OneAmerica Financial Partners Inc. kept busy with a brand change, a record year for retirement services and the arrival of several new leaders in 2004.
New President and CEO Dayton Molendorp plans to keep the positive momentum flowing with 34 key projects outlined in the 2005 business plan. But analysts say the Indianapolis company will have to grow in the face of strong competition and a pressing need to keep up with technology.
The company formerly known as AUL unveiled a new identity last fall when it stuck a OneAmerica sign atop its 38-story headquarters downtown.
OneAmerica Financial Partners Inc. sits near the top of the holding company's organizational chart. Others under it include Pioneer Mutual and American United life insurance companies.
Company leaders launched the rebranding because they wanted a more inclusive name for their product line, which includes retirement services, individual life insurance, and group life and health. They've used sponsorships of sporting events like May's mini-marathon to get the word out.
"The OneAmerica name, I think, has a ring in the marketplace," Molendorp said. "It's been well received by our distributors."
Before the rebranding, OneAmerica announced several leadership changes. The biggest took place at the top, where Molendorp, 57, took over for longtime CEO Jerry Semler in September.
Other promotions included J. Scott Davison to chief financial officer, Emet Talley to vice president of systems and chief information officer, and Bill Yoerger to vice president of retirement services. All are company veterans.
All told, the company put eight executives in new positions over the summer and used internal promotions in each situation, Molendorp said.

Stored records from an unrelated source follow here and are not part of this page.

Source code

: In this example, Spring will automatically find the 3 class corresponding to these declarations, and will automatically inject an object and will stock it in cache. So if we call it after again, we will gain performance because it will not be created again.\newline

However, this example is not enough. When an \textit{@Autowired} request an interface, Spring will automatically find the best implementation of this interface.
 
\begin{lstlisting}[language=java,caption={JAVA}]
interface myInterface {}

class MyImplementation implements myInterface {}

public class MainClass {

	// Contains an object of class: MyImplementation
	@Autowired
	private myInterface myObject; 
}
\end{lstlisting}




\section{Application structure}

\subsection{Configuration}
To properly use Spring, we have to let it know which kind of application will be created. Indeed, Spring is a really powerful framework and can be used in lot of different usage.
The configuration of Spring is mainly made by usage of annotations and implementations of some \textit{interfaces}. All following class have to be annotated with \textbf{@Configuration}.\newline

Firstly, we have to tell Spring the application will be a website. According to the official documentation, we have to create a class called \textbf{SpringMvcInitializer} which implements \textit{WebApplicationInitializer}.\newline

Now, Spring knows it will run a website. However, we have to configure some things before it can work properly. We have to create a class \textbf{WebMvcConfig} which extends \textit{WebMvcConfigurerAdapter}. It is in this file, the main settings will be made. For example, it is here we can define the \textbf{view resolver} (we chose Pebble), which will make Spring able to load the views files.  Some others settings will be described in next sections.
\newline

"While we've had a lot of change, it hasn't been a lot of wholesale change," he said. "We've built on the strength that's in the house."
The management team received a positive review from the New Jersey-based rating firm A.M. Best Co. Best has kept American United Life stable at an "A" rating, or excellent, for about four years, said David Tauber, a financial analyst there.

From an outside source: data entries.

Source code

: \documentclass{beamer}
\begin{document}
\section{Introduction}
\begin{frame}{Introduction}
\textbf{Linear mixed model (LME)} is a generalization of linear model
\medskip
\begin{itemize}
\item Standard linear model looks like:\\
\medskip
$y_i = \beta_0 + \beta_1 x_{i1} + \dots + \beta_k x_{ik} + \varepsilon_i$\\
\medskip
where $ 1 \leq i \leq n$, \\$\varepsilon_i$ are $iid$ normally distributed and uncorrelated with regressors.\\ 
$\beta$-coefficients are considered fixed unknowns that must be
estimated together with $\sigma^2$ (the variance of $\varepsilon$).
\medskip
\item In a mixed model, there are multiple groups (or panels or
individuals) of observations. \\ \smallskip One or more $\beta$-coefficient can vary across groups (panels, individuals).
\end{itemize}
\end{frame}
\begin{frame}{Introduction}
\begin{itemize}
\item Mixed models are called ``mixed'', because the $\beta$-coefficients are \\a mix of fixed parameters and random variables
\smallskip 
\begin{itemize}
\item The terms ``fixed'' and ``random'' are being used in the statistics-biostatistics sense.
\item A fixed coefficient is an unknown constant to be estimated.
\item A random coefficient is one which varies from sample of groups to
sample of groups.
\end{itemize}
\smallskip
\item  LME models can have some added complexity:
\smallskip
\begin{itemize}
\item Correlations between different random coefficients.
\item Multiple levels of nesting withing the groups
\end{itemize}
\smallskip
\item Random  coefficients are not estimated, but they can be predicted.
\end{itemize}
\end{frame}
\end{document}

He said Best thinks the management team "is guiding the company in the right directions."
That direction includes more growth in retirement services. The company saw a record year in that segment for 2004, with $1.1 billion in deposits. Retirement services make up $7 billion of the company's $15 billion asset total.
The company brought in $350 million in new 401(k) business last year. Molendorp believes that new-business total can grow to $1 billion annually over the next five years. OneAmerica specializes in the small-business market.
"With the economy coming back, there's been a fair amount of growth in the smallbusiness marketplace and we've been able to capture our share of that growth," Molendorp said.
However, other companies have noticed the potential in the small-employer market. The biggest retirement service companies target the largest clients but are also starting to expand their range.
"More and more people are starting to look at this," Tauber said. "If everybody is beating their brains out in the large marketplace, as profits go down they look for other alternatives to generate their returns."
Mutual fund companies, banks and brokerage firms are among the businesses that have made the market "very competitive," according to a 2004 report from New York-based Moody's Investors Service.
The report adds that retirement services also will feel long-term pressure from "the continuing need for heavy technology spending."
Davison and Molendorp say the company has invested heavily in technology. It also has seen results outside retirement services. The company saw 22-percent sales growth in individual life insurance and 12 percent for group life and health, Davison said.
Growth like that makes the company's new leaders optimistic. OneAmerica's key projects for 2005 involve no fundamental changes. Instead, they focus on "a series of very specific efforts to improve over time," Davison said.
"We've never been more enthusiastic about the future," Molendorp said.
CEO Dayton Molendorp hopes to keep up the positive momentum.